What I'm really trying to accomplish is to change the data types of a couple of the columns. In particular a couple of columns that are stored as strings that need to be dates. I was trying to use the CREATE TABLE / SELECT command with similar issues. I/O errors or broken connections.
I figured that it might be more efficient to export and re-import the data than to try to abuse the cluster by reading / writing so much data in a circle more or less.
I've tried both Aginity Workbench and SQL Workbench J with large timeouts (10 hours) configured. SQL Workbench J managed to run for 2 hours and 12 minutes today before failing with the same error I keep seeing over and over.
An I/O error occured while sending to the backend.
This is a fair chunk of data... 2,028,448,405 rows at present (I say "at present" because we're adding about 70 million rows per day). But I would expect that Redshift would handle this easily.
UNLOAD ( 'select weekday, day, month, year, guid,
..., colN from actions a where a.colN in (\'my\',\'penguin\',\'lolz\')' ) TO 's3://penguin-lolz-bucket/all.csv' CREDENTIALS 'aws_access_key_id=$id;aws_secret_access_key=$key ALLOWOVERWRITE;</code>
Googling the error message has just led me to a ton of posts about timeout configurations or general connection issues.
UPDATE 1:
So made several changes and so far the query has been running for 3 hours without error:
- Removed the file name from the TO field
- Created a new bucket just for this process
- Added the GZIP and PARALLEL options to the query
This was based on the idea that I might be exceeding the capacity of the bucket and/or the max object size on a per file basis.

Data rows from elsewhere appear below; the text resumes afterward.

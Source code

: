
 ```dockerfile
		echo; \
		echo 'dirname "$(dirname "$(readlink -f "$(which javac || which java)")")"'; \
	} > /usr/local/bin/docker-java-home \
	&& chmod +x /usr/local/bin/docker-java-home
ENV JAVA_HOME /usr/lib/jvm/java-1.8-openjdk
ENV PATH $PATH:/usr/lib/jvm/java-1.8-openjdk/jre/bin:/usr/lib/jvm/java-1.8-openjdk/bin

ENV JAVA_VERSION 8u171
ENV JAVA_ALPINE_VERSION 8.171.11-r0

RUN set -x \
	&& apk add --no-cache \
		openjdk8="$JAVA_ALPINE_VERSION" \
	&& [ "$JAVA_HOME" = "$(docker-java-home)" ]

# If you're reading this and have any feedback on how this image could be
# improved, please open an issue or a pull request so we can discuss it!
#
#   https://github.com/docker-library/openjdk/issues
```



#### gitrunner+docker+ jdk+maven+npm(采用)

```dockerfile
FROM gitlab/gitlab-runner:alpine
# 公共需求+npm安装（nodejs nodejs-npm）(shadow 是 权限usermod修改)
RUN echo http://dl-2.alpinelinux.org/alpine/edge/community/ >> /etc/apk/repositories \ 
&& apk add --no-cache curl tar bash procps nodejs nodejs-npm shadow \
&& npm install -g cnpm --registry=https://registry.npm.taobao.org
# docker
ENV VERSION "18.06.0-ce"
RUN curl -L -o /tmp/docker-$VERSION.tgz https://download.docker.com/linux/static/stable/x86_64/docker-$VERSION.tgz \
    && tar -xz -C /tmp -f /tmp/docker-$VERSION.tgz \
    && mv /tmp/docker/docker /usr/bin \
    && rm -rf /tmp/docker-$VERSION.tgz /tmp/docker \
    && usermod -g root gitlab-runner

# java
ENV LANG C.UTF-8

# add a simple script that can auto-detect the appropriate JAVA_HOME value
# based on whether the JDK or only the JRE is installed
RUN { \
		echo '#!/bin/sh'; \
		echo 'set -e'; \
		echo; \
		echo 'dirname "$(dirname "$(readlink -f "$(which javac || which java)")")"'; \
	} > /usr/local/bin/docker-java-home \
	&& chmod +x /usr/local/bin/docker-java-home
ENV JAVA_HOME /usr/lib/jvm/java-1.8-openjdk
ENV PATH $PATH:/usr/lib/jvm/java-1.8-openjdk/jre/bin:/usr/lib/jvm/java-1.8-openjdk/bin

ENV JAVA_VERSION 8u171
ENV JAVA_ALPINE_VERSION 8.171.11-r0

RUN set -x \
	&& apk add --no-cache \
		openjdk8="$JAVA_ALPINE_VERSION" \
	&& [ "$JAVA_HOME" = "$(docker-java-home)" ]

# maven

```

UPDATE 2: The UNLOAD performs as expected now. (After the changes I made in UPDATE 1)
PRO TIP: When doing a large unload like this, keep your eye on the status of your query in the AWS Redshift console (you'll find it in one of the 'tabs' when you drill into your cluster details). I was using SQL Workbench J for this. After about 5 hours or so SQL Workbench J showed the query was still running. However the AWS Redshift console showed it was complete and it was.